The request submitted to the Italian Revenue Agency concerns a worker fiscally resident in Italy who served on foreign-flagged ships during various periods between 2022 and 2024. In particular, for 2024, the individual was on board from May 4 to October 26, a period shorter than 183 days and without taking vacation, weekly rest days, or holidays, which were not provided for under the maritime contract. The taxpayer argued that the income earned in 2024 could benefit from exclusion from Italian taxation, considering a rolling twelve-month period “spanning” two calendar years, from September 2023 to September 2024, during which the 183-day requirement would have been met. According to the taxpayer’s reconstruction, the period after September 22, 2024, should have been subject to ordinary taxation.
General Principle and the Seafarers’ Exemption
With response no. 10/2026, the Italian Revenue Agency recalls the principle of worldwide taxation established by the Italian tax system: taxpayers resident in Italy are subject to tax on income earned worldwide, pursuant to Article 3 of the TUIR. This general rule applies to all income of residents, regardless of where it is generated, and includes a specific exemption for Italian seafarers serving on foreign-flagged ships, governed by Article 5, paragraph 5, of Law no. 88/2001. This provision is an authentic interpretation of Article 51, paragraph 8-bis, of the TUIR and provides that income derived from work on foreign ships is excluded from the taxable base if the activity exceeds 183 days within a twelve-month period.
The tax relief applies regardless of the seafarer’s residence or the location of the activity, but the 183-day requirement is central. As clarified by administrative practice (Circular no. 55/E of 2002 and response no. 112/2023), vacation, holidays, and weekly rest days are included in the calculation, regardless of where they are spent, and the period on board does not need to be continuous.
Calculation of the 183 Days (12 Months)
The verification of the 183-day requirement must be carried out within each tax year, even though practice allows considering contracts that span two calendar years. In particular, for the purpose of tax exclusion, it is necessary that the total number of days on board, including vacation, weekly rest days, and holidays, exceeds the 183-day threshold within the same tax year.
Administrative practice (Circular no. 207/E of 2000) specifies that the calculation of days must refer to the periods indicated in the individual boarding contracts, without the possibility of automatically “transferring” excess days to another year. Therefore, even if a seafarer works continuously under multiple contracts spanning two years, the tax exemption applies only if the actual days of service in the single tax year exceed the 183-day threshold.

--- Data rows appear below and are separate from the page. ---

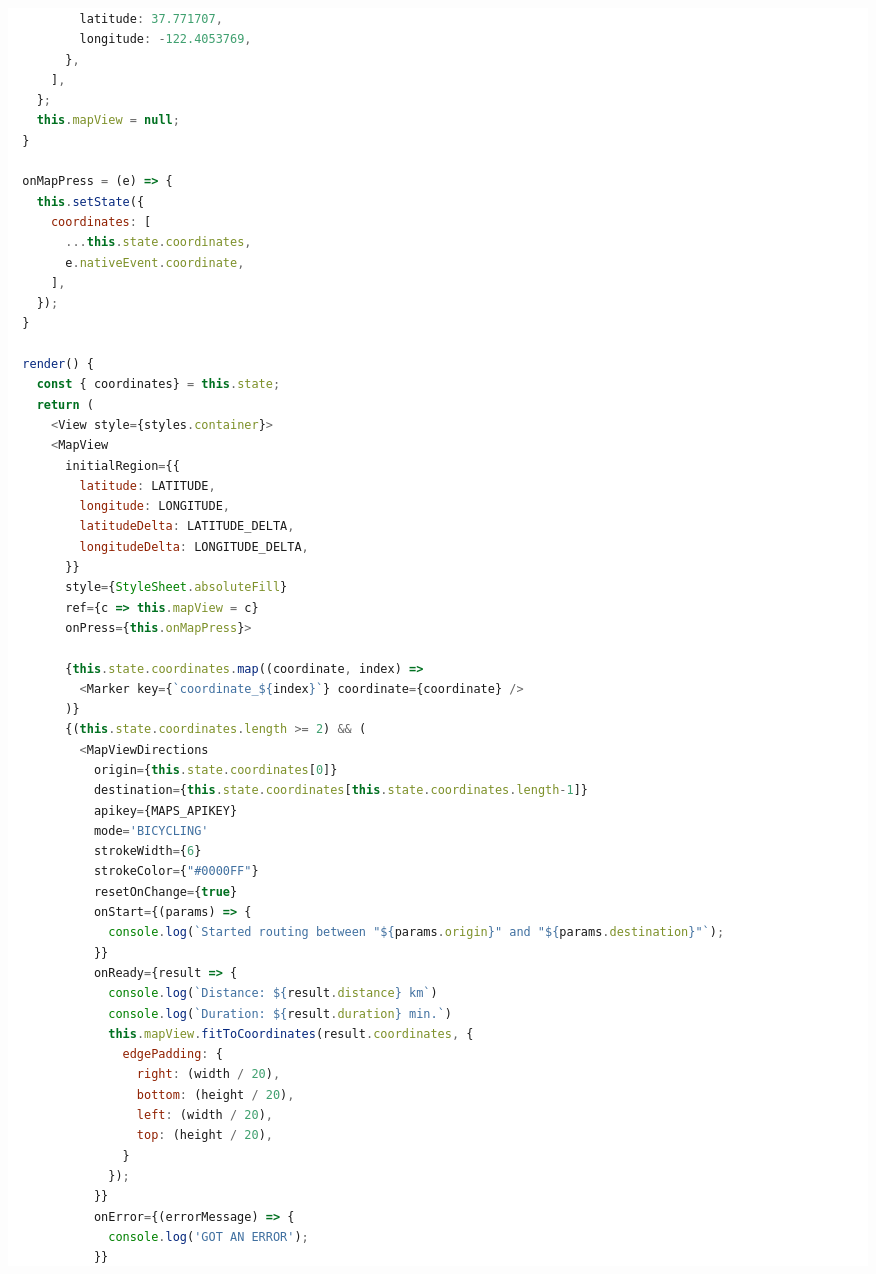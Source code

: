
 ```js
          latitude: 37.771707,
          longitude: -122.4053769,
        },
      ],
    };
    this.mapView = null;
  }

  onMapPress = (e) => {
    this.setState({
      coordinates: [
        ...this.state.coordinates,
        e.nativeEvent.coordinate,
      ],
    });
  }

  render() {
    const { coordinates} = this.state;
    return (
      <View style={styles.container}>
      <MapView
        initialRegion={{
          latitude: LATITUDE,
          longitude: LONGITUDE,
          latitudeDelta: LATITUDE_DELTA,
          longitudeDelta: LONGITUDE_DELTA,
        }}
        style={StyleSheet.absoluteFill}
        ref={c => this.mapView = c}
        onPress={this.onMapPress}>
      
        {this.state.coordinates.map((coordinate, index) =>
          <Marker key={`coordinate_${index}`} coordinate={coordinate} />
        )}
        {(this.state.coordinates.length >= 2) && (
          <MapViewDirections
            origin={this.state.coordinates[0]}
            destination={this.state.coordinates[this.state.coordinates.length-1]}
            apikey={MAPS_APIKEY}
            mode='BICYCLING'
            strokeWidth={6}
            strokeColor={"#0000FF"}
            resetOnChange={true}
            onStart={(params) => {
              console.log(`Started routing between "${params.origin}" and "${params.destination}"`);
            }}
            onReady={result => {
              console.log(`Distance: ${result.distance} km`)
              console.log(`Duration: ${result.duration} min.`)
              this.mapView.fitToCoordinates(result.coordinates, {
                edgePadding: {
                  right: (width / 20),
                  bottom: (height / 20),
                  left: (width / 20),
                  top: (height / 20),
                }
              });
            }}
            onError={(errorMessage) => {
              console.log('GOT AN ERROR');
            }}
```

In summary, the temporal requirement is considered satisfied only when the total sum of the boarding periods recorded in the same tax year reaches or exceeds 183 days, regardless of the distribution of contracts or the continuity of work periods.
Denial of the Exemption for 2024
In the specific case, the Agency found that the only contract in 2024, from May 4 to October 26, does not allow the 183-day threshold to be reached. Therefore, the income earned must be taxed in Italy according to the ordinary rules of Article 51 of the TUIR. Response no. 10/2026 thus confirms the consolidated approach of administrative practice, which requires seafarers to carefully assess their boarding periods on an annual basis and to monitor contracts consistently, to avoid misinterpretations and related tax risks.
Operational Implications and Tax Planning
Response no. 10/2026 has important operational implications for seafarers and tax advisors. It is essential to carefully plan periods of service abroad, taking into account not only the overall duration of contracts but also the distribution of working days within the calendar year. Multiple or consecutive contracts, the presence of rest periods, vacations, and holidays must all be considered for their impact on the total number of days. Failure to meet the annual requirement results in the loss of the exemption and the application of ordinary taxation to the income.
In summary, response no. 10/2026 confirms that the tax exemption for seafarers on foreign-flagged ships is not automatic: exceeding the 183 days must be verified with reference to the specific tax year, even when considering contracts “spanning” two years. This guidance underscores the importance of precise and documented management of boarding periods and international tax planning, avoiding unplanned taxation and ensuring compliance with national regulations.